> **EXERCISE OBJECTIVE**
Please write out exactly the lines from the opening of the listing through the line that holds "Status** | **Style**|", including both, and nothing else; no pictures.
DATA below:
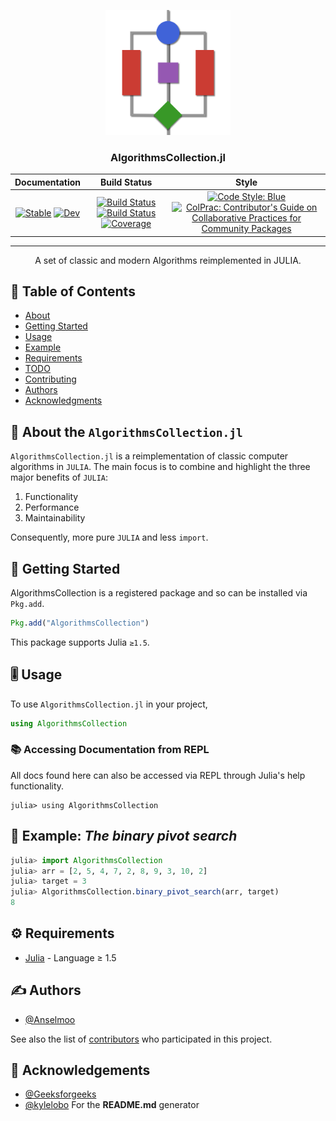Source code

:<p align="center">
  <a href="" rel="noopener">
 <img width=200px height=200px src="docs/src/assets/logo.png" alt="Project logo"></a>
</p>

<h3 align="center">AlgorithmsCollection.jl</h3>

<div align="center">

| **Documentation** | **Build Status** | **Style**|
| :---------------: | :--------------: | :------: |
| [![Stable](https://img.shields.io/badge/docs-stable-blue.svg)](https://Julia-Algorithms.github.io/AlgorithmsCollection.jl/stable) [![Dev](https://img.shields.io/badge/docs-dev-blue.svg)](https://Julia-Algorithms.github.io/AlgorithmsCollection.jl/dev)| [![Build Status](https://github.com/Julia-Algorithms/AlgorithmsCollection.jl/workflows/CI/badge.svg)](https://github.com/Julia-Algorithms/AlgorithmsCollection.jl/actions) [![Build Status](https://travis-ci.com/Julia-Algorithms/AlgorithmsCollection.jl.svg?branch=master)](https://travis-ci.com/Julia-Algorithms/AlgorithmsCollection.jl) [![Coverage](https://codecov.io/gh/Julia-Algorithms/AlgorithmsCollection.jl/branch/master/graph/badge.svg)](https://codecov.io/gh/Julia-Algorithms/AlgorithmsCollection.jl)|[![Code Style: Blue](https://img.shields.io/badge/code%20style-blue-4495d1.svg)](https://github.com/invenia/BlueStyle) [![ColPrac: Contributor's Guide on Collaborative Practices for Community Packages](https://img.shields.io/badge/ColPrac-Contributor's%20Guide-blueviolet)](https://github.com/SciML/ColPrac)|

</div>

---

<p align="center"> A set of classic and modern Algorithms reimplemented in JULIA.
    <br> 
</p>

## 📝 Table of Contents

- [About](#about)
- [Getting Started](#getting_started)
- [Usage](#usage)
- [Example](#example)
- [Requirements](#requirements)
- [TODO](../TODO.md)
- [Contributing](CONTRIBUTING.md)
- [Authors](#authors)
- [Acknowledgments](#acknowledgement)

## 🧐 About the `AlgorithmsCollection.jl` <a name = "about"></a>

`AlgorithmsCollection.jl` is a reimplementation of classic computer algorithms in `JULIA`. The main focus is to combine and highlight the three major benefits of `JULIA`:

1. Functionality
2. Performance
3. Maintainability

Consequently, more pure `JULIA` and less `import`.

## 🏁 Getting Started <a name = "getting_started"></a>

AlgorithmsCollection is a registered package and so can be installed via `Pkg.add`.

```julia
Pkg.add("AlgorithmsCollection")
```

This package supports Julia `≥1.5`.

## 🎚 Usage <a name = "usage"></a>

To use `AlgorithmsCollection.jl` in your project,

```julia
using AlgorithmsCollection
```

### 📚 Accessing Documentation from REPL

All docs found here can also be accessed via REPL through Julia's help functionality.

```julia-repl
julia> using AlgorithmsCollection
```

## 🧪 Example: _The binary pivot search_ <a name = "example"></a>

```julia
julia> import AlgorithmsCollection
julia> arr = [2, 5, 4, 7, 2, 8, 9, 3, 10, 2]
julia> target = 3
julia> AlgorithmsCollection.binary_pivot_search(arr, target)
8
```

## ⚙️ Requirements <a name = "requirements"></a>

- [Julia](https://github.com/JuliaLang/julia) - Language ≥ 1.5

## ✍️ Authors <a name = "authors"></a>

- [@Anselmoo](https://github.com/Anselmoo)

See also the list of [contributors](https://github.com/kylelobo/The-Documentation-Compendium/contributors) who participated in this project.

## 🎉 Acknowledgements <a name = "acknowledgement"></a>

- [@Geeksforgeeks](https://www.geeksforgeeks.org/top-10-algorithms-in-interview-questions/)
- [@kylelobo](https://github.com/connietran-dev/readme-generator) For the **README.md** generator
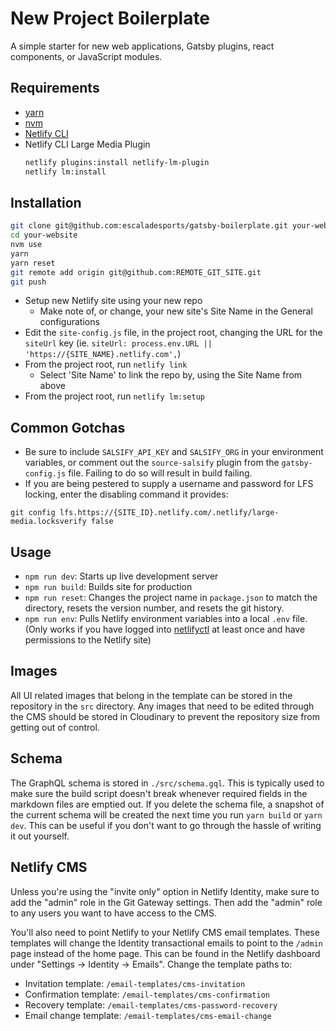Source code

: # New Project Boilerplate

A simple starter for new web applications, Gatsby plugins, react components, or JavaScript modules.

## Requirements

- [yarn](https://yarnpkg.com/)
- [nvm](https://github.com/creationix/nvm)
- [Netlify CLI](https://www.netlify.com/docs/cli/)
- Netlify CLI Large Media Plugin
  ```bash
  netlify plugins:install netlify-lm-plugin
  netlify lm:install
  ```

## Installation

```bash
git clone git@github.com:escaladesports/gatsby-boilerplate.git your-website
cd your-website
nvm use
yarn
yarn reset
git remote add origin git@github.com:REMOTE_GIT_SITE.git
git push
```

- Setup new Netlify site using your new repo
  - Make note of, or change, your new site's Site Name in the General configurations
- Edit the `site-config.js` file, in the project root, changing the URL for the `siteUrl` key (ie. `siteUrl: process.env.URL || 'https://{SITE_NAME}.netlify.com',`)
- From the project root, run `netlify link`
  - Select 'Site Name' to link the repo by, using the Site Name from above
- From the project root, run `netlify lm:setup`

## Common Gotchas

- Be sure to include `SALSIFY_API_KEY` and `SALSIFY_ORG` in your environment variables, or comment out the `source-salsify` plugin from the `gatsby-config.js` file. Failing to do so will result in build failing.
- If you are being pestered to supply a username and password for LFS locking, enter the disabling command it provides:

```git config lfs.https://{SITE_ID}.netlify.com/.netlify/large-media.locksverify false```

## Usage

- `npm run dev`: Starts up live development server
- `npm run build`: Builds site for production
- `npm run reset`: Changes the project name in `package.json` to match the directory, resets the version number, and resets the git history.
- `npm run env`: Pulls Netlify environment variables into a local `.env` file. (Only works if you have logged into [netlifyctl](https://github.com/netlify/netlifyctl#command-line-login) at least once and have permissions to the Netlify site)

## Images

All UI related images that belong in the template can be stored in the repository in the `src` directory. Any images that need to be edited through the CMS should be stored in Cloudinary to prevent the repository size from getting out of control.

## Schema

The GraphQL schema is stored in `./src/schema.gql`. This is typically used to make sure the build script doesn't break whenever required fields in the markdown files are emptied out. If you delete the schema file, a snapshot of the current schema will be created the next time you run `yarn build` or `yarn dev`. This can be useful if you don't want to go through the hassle of writing it out yourself.

## Netlify CMS

Unless you're using the "invite only" option in Netlify Identity, make sure to add the "admin" role in the Git Gateway settings. Then add the "admin" role to any users you want to have access to the CMS.

You'll also need to point Netlify to your Netlify CMS email templates. These templates will change the Identity transactional emails to point to the `/admin` page instead of the home page. This can be found in the Netlify dashboard under "Settings -> Identity -> Emails". Change the template paths to:

- Invitation template: `/email-templates/cms-invitation`
- Confirmation template: `/email-templates/cms-confirmation`
- Recovery template: `/email-templates/cms-password-recovery`
- Email change template: `/email-templates/cms-email-change`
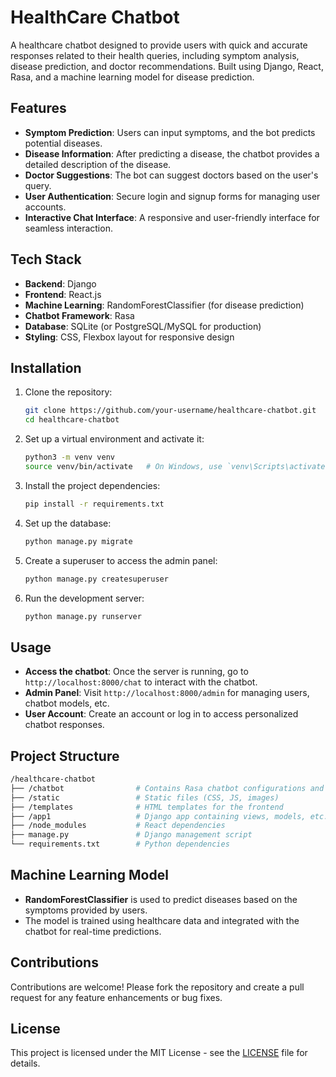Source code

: 
# HealthCare Chatbot

A healthcare chatbot designed to provide users with quick and accurate responses related to their health queries, including symptom analysis, disease prediction, and doctor recommendations. Built using Django, React, Rasa, and a machine learning model for disease prediction.

## Features

* **Symptom Prediction**: Users can input symptoms, and the bot predicts potential diseases.
* **Disease Information**: After predicting a disease, the chatbot provides a detailed description of the disease.
* **Doctor Suggestions**: The bot can suggest doctors based on the user's query.
* **User Authentication**: Secure login and signup forms for managing user accounts.
* **Interactive Chat Interface**: A responsive and user-friendly interface for seamless interaction.

## Tech Stack

* **Backend**: Django
* **Frontend**: React.js
* **Machine Learning**: RandomForestClassifier (for disease prediction)
* **Chatbot Framework**: Rasa
* **Database**: SQLite (or PostgreSQL/MySQL for production)
* **Styling**: CSS, Flexbox layout for responsive design

## Installation

1. Clone the repository:

   ```bash
   git clone https://github.com/your-username/healthcare-chatbot.git
   cd healthcare-chatbot
   ```

2. Set up a virtual environment and activate it:

   ```bash
   python3 -m venv venv
   source venv/bin/activate   # On Windows, use `venv\Scripts\activate`
   ```

3. Install the project dependencies:

   ```bash
   pip install -r requirements.txt
   ```

4. Set up the database:

   ```bash
   python manage.py migrate
   ```

5. Create a superuser to access the admin panel:

   ```bash
   python manage.py createsuperuser
   ```

6. Run the development server:

   ```bash
   python manage.py runserver
   ```

## Usage

* **Access the chatbot**: Once the server is running, go to `http://localhost:8000/chat` to interact with the chatbot.
* **Admin Panel**: Visit `http://localhost:8000/admin` for managing users, chatbot models, etc.
* **User Account**: Create an account or log in to access personalized chatbot responses.

## Project Structure

```bash
/healthcare-chatbot
├── /chatbot                # Contains Rasa chatbot configurations and ML models
├── /static                 # Static files (CSS, JS, images)
├── /templates              # HTML templates for the frontend
├── /app1                   # Django app containing views, models, etc.
├── /node_modules           # React dependencies
├── manage.py               # Django management script
└── requirements.txt        # Python dependencies
```

## Machine Learning Model

* **RandomForestClassifier** is used to predict diseases based on the symptoms provided by users.
* The model is trained using healthcare data and integrated with the chatbot for real-time predictions.

## Contributions

Contributions are welcome! Please fork the repository and create a pull request for any feature enhancements or bug fixes.

## License

This project is licensed under the MIT License - see the [LICENSE](LICENSE) file for details.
End of DATA.
> **WRITTEN RESPONSE**
Source code

:<p align="center">
  <a href="" rel="noopener">
 <img width=200px height=200px src="docs/src/assets/logo.png" alt="Project logo"></a>
</p>

<h3 align="center">AlgorithmsCollection.jl</h3>

<div align="center">

| **Documentation** | **Build Status** | **Style**|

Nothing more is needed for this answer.